▸ Information shown
· · · · ·

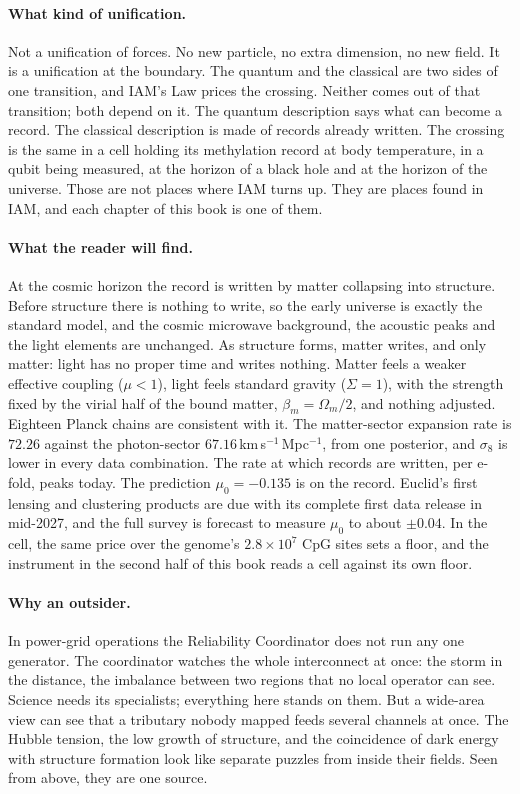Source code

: \paragraph{What kind of unification.} Not a unification of forces. No new particle, no extra dimension, no new field. It is a unification at the
boundary. The quantum and the classical are two sides of one transition, and IAM's Law prices the crossing. Neither comes out of that transition;
both depend on it. The quantum description says what can become a record. The classical description is made of records already written. The
crossing is the same in a cell holding its methylation record at body temperature, in a qubit being measured, at the horizon of a black hole and at
the horizon of the universe. Those are not places where IAM turns up. They are places found in IAM, and each chapter of this book is one of them.

\paragraph{What the reader will find.} At the cosmic horizon the record is written by matter collapsing into structure. Before structure there is
nothing to write, so the early universe is exactly the standard model, and the cosmic microwave background, the acoustic peaks and the light
elements are unchanged. As structure forms, matter writes, and only matter: light has no proper time and writes nothing. Matter feels a weaker
effective coupling ($\mu<1$), light feels standard gravity ($\Sigma=1$), with the strength fixed by the virial half of the bound matter,
$\beta_m=\Omega_m/2$, and nothing adjusted. Eighteen Planck chains are consistent with it. The matter-sector expansion rate is $72.26$ against the
photon-sector $67.16$\,km\,s$^{-1}$\,Mpc$^{-1}$, from one posterior, and $\sigma_8$ is lower in every data combination. The rate at which records
are written, per e-fold, peaks today. The prediction $\mu_0=-0.135$ is on the record. Euclid's first lensing and clustering products are due with its complete first
data release in mid-2027, and the full survey is forecast to measure $\mu_0$ to about $\pm0.04$. In the cell, the same price over the genome's $2.8\times10^7$ CpG sites sets a floor, and the instrument in the
second half of this book reads a cell against its own floor.

\paragraph{Why an outsider.} In power-grid operations the Reliability Coordinator does not run any one generator. The coordinator watches the
whole interconnect at once: the storm in the distance, the imbalance between two regions that no local operator can see. Science needs its
specialists; everything here stands on them. But a wide-area view can see that a tributary nobody mapped feeds several channels at once. The
Hubble tension, the low growth of structure, and the coincidence of dark energy with structure formation look like separate puzzles from inside
their fields. Seen from above, they are one source.

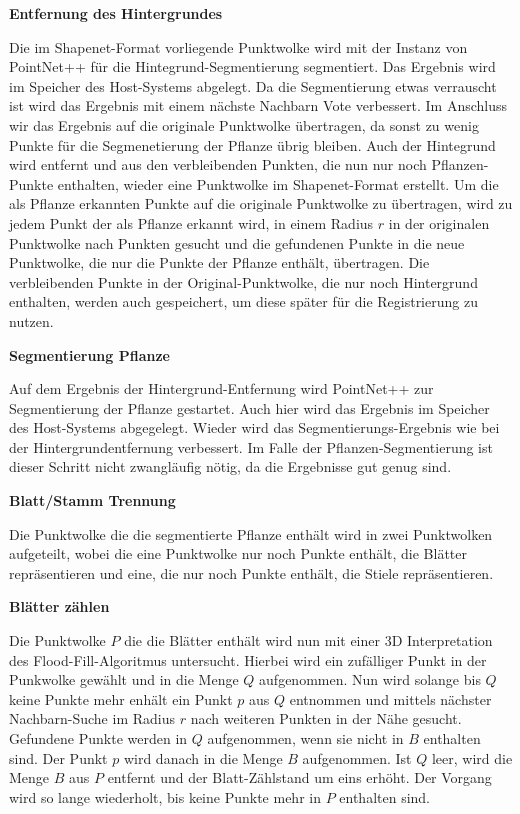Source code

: \documentclass[12pt,titlepage, twoside]{article}
\begin{document}
\textbf{Entfernung des Hintergrundes}

Die im Shapenet-Format vorliegende Punktwolke wird mit der Instanz von PointNet++ für die Hintegrund-Segmentierung segmentiert. Das Ergebnis wird im Speicher des Host-Systems abgelegt.
Da die Segmentierung etwas verrauscht ist wird das Ergebnis mit einem nächste Nachbarn Vote verbessert.
Im Anschluss wir das Ergebnis auf die originale Punktwolke übertragen, da sonst zu wenig Punkte für die Segmenetierung der Pflanze übrig bleiben.
Auch der Hintegrund wird entfernt und aus den verbleibenden Punkten, die nun nur noch Pflanzen-Punkte enthalten, wieder eine Punktwolke im Shapenet-Format erstellt.
Um die als Pflanze erkannten Punkte auf die originale Punktwolke zu übertragen, wird zu jedem Punkt der als Pflanze erkannt wird, in einem Radius $r$ in der originalen Punktwolke nach Punkten gesucht 
und die gefundenen Punkte in die neue Punktwolke, die nur die Punkte der Pflanze enthält, übertragen. 
Die verbleibenden Punkte in der Original-Punktwolke, die nur noch Hintergrund enthalten, werden auch gespeichert, um diese später für die Registrierung zu nutzen.


\textbf{Segmentierung Pflanze}

Auf dem Ergebnis der Hintergrund-Entfernung wird PointNet++ zur Segmentierung der Pflanze gestartet. Auch hier wird das Ergebnis im Speicher des Host-Systems abgegelegt. 
Wieder wird das Segmentierungs-Ergebnis wie bei der Hintergrundentfernung verbessert. Im Falle der Pflanzen-Segmentierung ist dieser Schritt nicht zwangläufig nötig, da die Ergebnisse gut genug sind.

\textbf{Blatt/Stamm Trennung}

Die Punktwolke die die segmentierte Pflanze enthält wird in zwei Punktwolken aufgeteilt, 
wobei die eine Punktwolke nur noch Punkte enthält, die Blätter repräsentieren und eine, die nur noch Punkte enthält, die Stiele repräsentieren.

\textbf{Blätter zählen}

Die Punktwolke $P$ die die Blätter enthält wird nun mit einer 3D Interpretation des Flood-Fill-Algoritmus untersucht. Hierbei wird ein zufälliger Punkt in der Punkwolke gewählt und in die Menge $Q$ aufgenommen.
Nun wird solange bis $Q$ keine Punkte mehr enhält ein Punkt $p$ aus $Q$ entnommen und mittels nächster Nachbarn-Suche im Radius $r$ nach weiteren Punkten in der Nähe gesucht. Gefundene Punkte werden in $Q$ aufgenommen, wenn sie nicht in $B$ enthalten sind.
Der Punkt $p$ wird danach in die Menge $B$ aufgenommen. Ist $Q$ leer, wird die Menge $B$ aus $P$ entfernt und der Blatt-Zählstand um eins erhöht. 
Der Vorgang wird so lange wiederholt, bis keine Punkte mehr in $P$ enthalten sind.
\end{document}
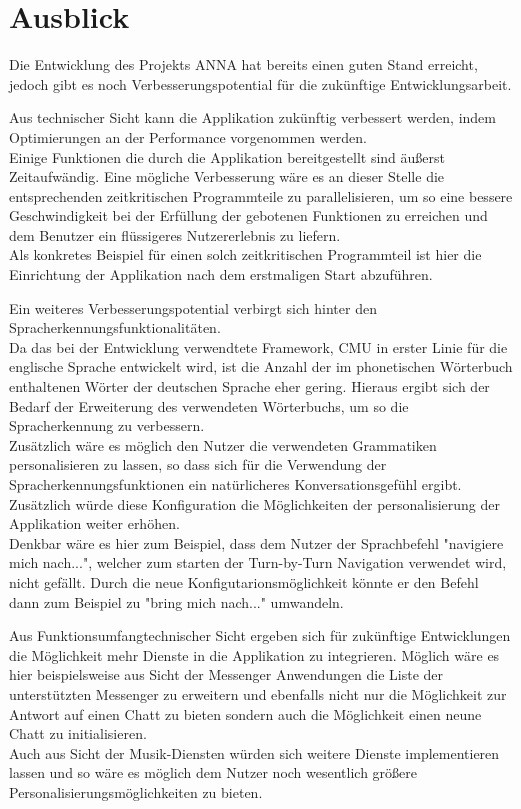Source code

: \chapter{Ausblick}
\label{ausblick}
Die Entwicklung des Projekts \ac{ANNA} hat bereits einen guten Stand erreicht, jedoch gibt es noch Verbesserungspotential für die zukünftige Entwicklungsarbeit.

Aus technischer Sicht kann die Applikation zukünftig verbessert werden, indem Optimierungen an der Performance vorgenommen werden.\\
Einige Funktionen die durch die Applikation bereitgestellt sind äußerst Zeitaufwändig. Eine mögliche Verbesserung wäre es an dieser Stelle die entsprechenden zeitkritischen Programmteile zu parallelisieren, um so eine bessere Geschwindigkeit bei der Erfüllung der gebotenen Funktionen zu erreichen und dem Benutzer ein flüssigeres Nutzererlebnis zu liefern.\\
Als konkretes Beispiel für einen solch zeitkritischen Programmteil ist hier die Einrichtung der Applikation nach dem erstmaligen Start abzuführen.

Ein weiteres Verbesserungspotential verbirgt sich hinter den Spracherkennungsfunktionalitäten.\\
Da das bei der Entwicklung verwendtete Framework, \ac{CMU} in erster Linie für die englische Sprache entwickelt wird, ist die Anzahl der im phonetischen Wörterbuch enthaltenen Wörter der deutschen Sprache eher gering. Hieraus ergibt sich der Bedarf der Erweiterung des verwendeten Wörterbuchs, um so die Spracherkennung zu verbessern.\\
Zusätzlich wäre es möglich den Nutzer die verwendeten Grammatiken personalisieren zu lassen, so dass sich für die Verwendung der Spracherkennungsfunktionen ein natürlicheres Konversationsgefühl ergibt. Zusätzlich würde diese Konfiguration die Möglichkeiten der personalisierung der Applikation weiter erhöhen.\\
Denkbar wäre es hier zum Beispiel, dass dem Nutzer der Sprachbefehl "navigiere mich nach...", welcher zum starten der Turn-by-Turn Navigation verwendet wird, nicht gefällt. Durch die neue Konfigutarionsmöglichkeit könnte er den Befehl dann zum Beispiel zu "bring mich nach..." umwandeln.

Aus Funktionsumfangtechnischer Sicht ergeben sich für zukünftige Entwicklungen die Möglichkeit mehr Dienste in die Applikation zu integrieren. Möglich wäre es hier beispielsweise aus Sicht der Messenger Anwendungen die Liste der unterstützten Messenger zu erweitern und ebenfalls nicht nur die Möglichkeit zur Antwort auf einen Chatt zu bieten sondern auch die Möglichkeit einen neune Chatt zu initialisieren.\\
Auch aus Sicht der Musik-Diensten würden sich weitere Dienste implementieren lassen und so wäre es möglich dem Nutzer noch wesentlich größere Personalisierungsmöglichkeiten zu bieten.

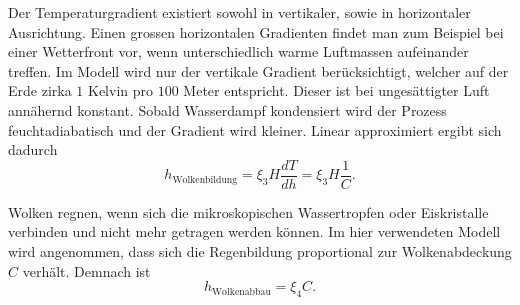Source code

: \begin{refsection}
Der Temperaturgradient existiert sowohl in vertikaler, sowie in horizontaler Ausrichtung. Einen grossen horizontalen Gradienten findet man zum Beispiel bei einer Wetterfront vor, wenn unterschiedlich warme Luftmassen aufeinander treffen. Im Modell wird nur der vertikale Gradient berücksichtigt, welcher auf der Erde zirka $1$ Kelvin pro $100$ Meter entspricht. Dieser ist bei ungesättigter Luft annähernd konstant. Sobald Wasserdampf kondensiert wird der Prozess feuchtadiabatisch und der Gradient wird kleiner. Linear approximiert ergibt sich dadurch
\begin{equation}
h_{\text{Wolkenbildung}} = \xi_3 H \frac{dT}{dh} = \xi_3 H \frac{1}{C} \text{.}
\end{equation}

Wolken regnen, wenn sich die mikroskopischen Wassertropfen oder Eiskristalle verbinden und nicht mehr getragen werden können. Im hier verwendeten Modell wird angenommen, dass sich die Regenbildung proportional zur Wolkenabdeckung $C$ verhält. Demnach ist
%
%
\begin{equation}
h_{\text{Wolkenabbau}} = \xi_4 C \text{.}
\end{equation}


%



\end{refsection}
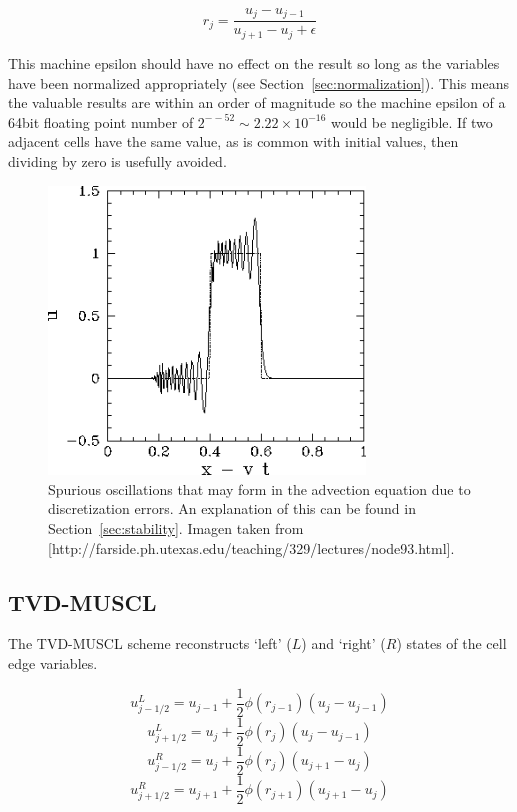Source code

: \documentclass[12pt,upcase]{umlthesis}
\begin{document}
\begin{equation}
	r_j = \frac{u_j - u_{j-1}}{u_{j+1} - u_j + \epsilon}
\end{equation}

This machine epsilon should have no effect on the result so long as the variables have been normalized appropriately (see Section~\ref{sec:normalization}). This means the valuable results are within an order of magnitude so the machine epsilon of a 64bit floating point number of $2^{-−52} \sim 2.22 \times 10^{-16}$ would be negligible. If two adjacent cells have the same value, as is common with initial values, then dividing by zero is usefully avoided.

\begin{figure}[ht!]
	\centering
	\includegraphics[width=0.75\textwidth]{images/spuriousoscillations.png} 
	\caption{Spurious oscillations that may form in the advection equation due to discretization errors. An explanation of this can be found in Section~\ref{sec:stability}. Imagen taken from [http://farside.ph.utexas.edu/teaching/329/lectures/node93.html].}\label{fig:spuriousoscillations}
\end{figure}


\subsection{TVD-MUSCL}\label{sec:tvd-muscl}

The TVD-MUSCL scheme reconstructs `left' ($L$) and `right' ($R$) states of the cell edge variables. 

\begin{equation}
	u^L_{j-1/2} = u_{j-1} + \frac{1}{2} \phi(r_{j-1}) (u_j - u_{j-1})
\end{equation}
\begin{equation}
	u^L_{j+1/2} = u_{j} + \frac{1}{2} \phi(r_{j}) (u_j - u_{j-1})
\end{equation}
\begin{equation}
	u^R_{j-1/2} = u_{j} + \frac{1}{2} \phi(r_{j}) (u_{j+1} - u_{j})
\end{equation}
\begin{equation}
	u^R_{j+1/2} = u_{j+1} + \frac{1}{2} \phi(r_{j+1}) (u_{j+1} - u_{j})
\end{equation}
\end{document}

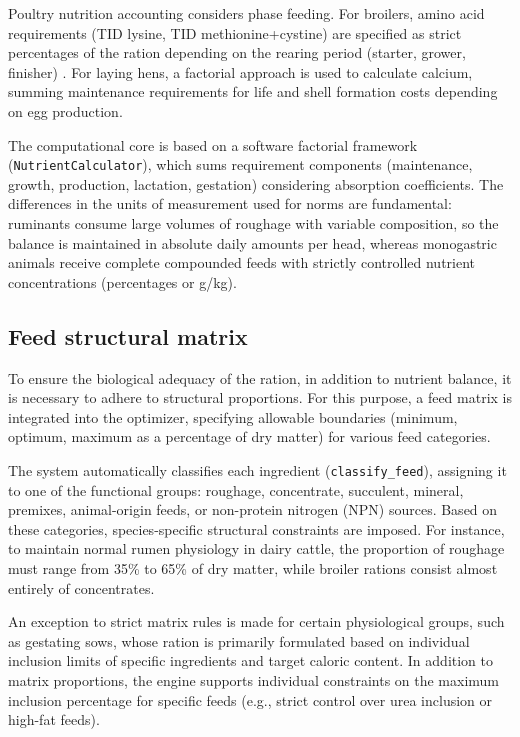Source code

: \documentclass[a4paper,fleqn]{cas-sc}
\begin{document}
Poultry nutrition accounting considers phase feeding. For broilers, amino acid requirements (TID lysine, TID methionine+cystine) are specified as strict percentages of the ration depending on the rearing period (starter, grower, finisher) \citep{vnitip2017, nRC1994}. For laying hens, a factorial approach is used to calculate calcium, summing maintenance requirements for life and shell formation costs depending on egg production.

The computational core is based on a software factorial framework (\texttt{NutrientCalculator}), which sums requirement components (maintenance, growth, production, lactation, gestation) considering absorption coefficients. The differences in the units of measurement used for norms are fundamental: ruminants consume large volumes of roughage with variable composition, so the balance is maintained in absolute daily amounts per head, whereas monogastric animals receive complete compounded feeds with strictly controlled nutrient concentrations (percentages or g/kg).

\subsection{Feed structural matrix}\label{subsec:matrix}

To ensure the biological adequacy of the ration, in addition to nutrient balance, it is necessary to adhere to structural proportions. For this purpose, a feed matrix is integrated into the optimizer, specifying allowable boundaries (minimum, optimum, maximum as a percentage of dry matter) for various feed categories.

The system automatically classifies each ingredient (\texttt{classify\_feed}), assigning it to one of the functional groups: roughage, concentrate, succulent, mineral, premixes, animal-origin feeds, or non-protein nitrogen (NPN) sources. Based on these categories, species-specific structural constraints are imposed. For instance, to maintain normal rumen physiology in dairy cattle, the proportion of roughage must range from 35\% to 65\% of dry matter, while broiler rations consist almost entirely of concentrates.

An exception to strict matrix rules is made for certain physiological groups, such as gestating sows, whose ration is primarily formulated based on individual inclusion limits of specific ingredients and target caloric content. In addition to matrix proportions, the engine supports individual constraints on the maximum inclusion percentage for specific feeds (e.g., strict control over urea inclusion or high-fat feeds).
\end{document}
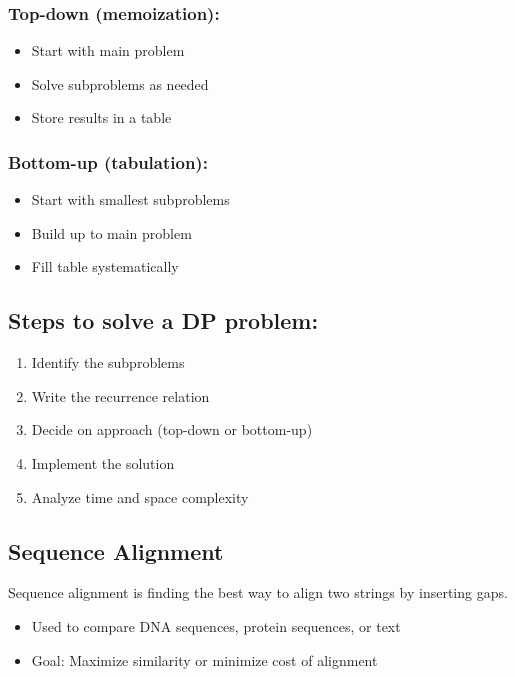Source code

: \documentclass[11pt,a4paper]{article}
\begin{document}
\begin{multicols}{2}
\subsubsection{Top-down (memoization):}
\begin{itemize}
    \item Start with main problem
    \item Solve subproblems as needed
    \item Store results in a table
\end{itemize}

\subsubsection{Bottom-up (tabulation):}
\begin{itemize}
    \item Start with smallest subproblems
    \item Build up to main problem
    \item Fill table systematically
\end{itemize}

\subsection{Steps to solve a DP problem:}
\begin{enumerate}
    \item Identify the subproblems
    \item Write the recurrence relation
    \item Decide on approach (top-down or bottom-up)
    \item Implement the solution
    \item Analyze time and space complexity
\end{enumerate}

\subsection{Sequence Alignment}
Sequence alignment is finding the best way to align two strings by inserting gaps.
\begin{itemize}
    \item Used to compare DNA sequences, protein sequences, or text
    \item Goal: Maximize similarity or minimize cost of alignment
\end{itemize}

\end{multicols}
\end{document}
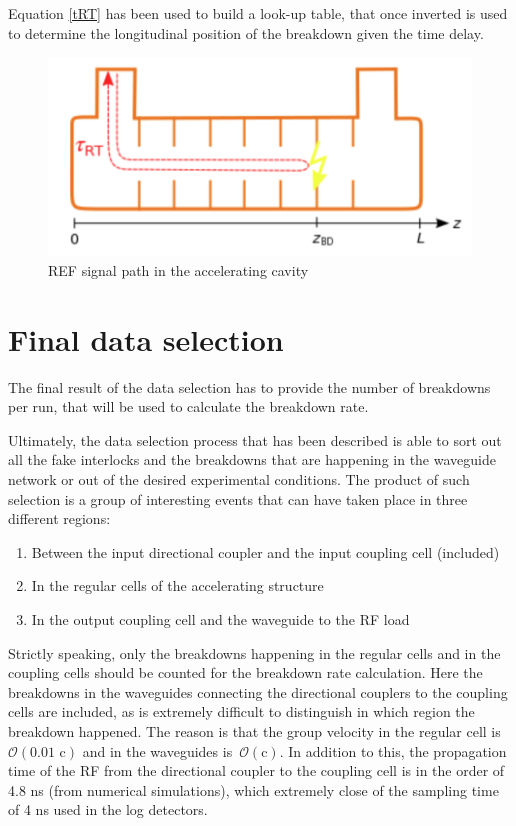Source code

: Equation \ref{tRT} has been used to build a look-up table, that once inverted is used to determine the longitudinal position of the breakdown given the time delay.


\begin{figure}[h]
\centering 
\includegraphics[scale=0.3]{pictures/tToz}
\caption{REF signal path in the accelerating cavity}
\label{tToz_p}
\end{figure}




\section[Final data selection]{Final data selection}
\label{sec:BDR}

The final result of the data selection has to provide the number of breakdowns per run, that will be used to calculate the breakdown rate. 

Ultimately, the data selection process that has been described is able to sort out all the fake interlocks and the breakdowns that are happening in the waveguide network or out of the desired experimental conditions. The product of such selection is a group of interesting events that can have taken place in three different regions:
\begin{enumerate}
\item Between the input directional coupler and the input coupling cell (included)
\item In the regular cells of the accelerating structure
\item In the output coupling cell and the waveguide to the RF load
\end{enumerate}
Strictly speaking, only the breakdowns happening in the regular cells and in the coupling cells should be counted for the breakdown rate calculation. Here the breakdowns in the waveguides connecting the directional couplers to the coupling cells are included, as is extremely difficult to distinguish in which region the breakdown happened. The reason is that the group velocity in the regular cell is $\mathcal{O}(\text{0.01 c})$ and in the waveguides is~$\mathcal{O}(\text{c})$. In addition to this, the propagation time of the RF from the directional coupler to the coupling cell is in the order of 4.8 ns (from numerical simulations), which extremely close of the sampling time of 4 ns used in the log detectors.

· · · · ·

▸ What is required
Pick out, from the lines above, every one that contains the string "zukünftige".

▸ Solution to the problem
Die Entwicklung des Projekts \ac{ANNA} hat bereits einen guten Stand erreicht, jedoch gibt es noch Verbesserungspotential für die zukünftige Entwicklungsarbeit.
Aus Funktionsumfangtechnischer Sicht ergeben sich für zukünftige Entwicklungen die Möglichkeit mehr Dienste in die Applikation zu integrieren. Möglich wäre es hier beispielsweise aus Sicht der Messenger Anwendungen die Liste der unterstützten Messenger zu erweitern und ebenfalls nicht nur die Möglichkeit zur Antwort auf einen Chatt zu bieten sondern auch die Möglichkeit einen neune Chatt zu initialisieren.\\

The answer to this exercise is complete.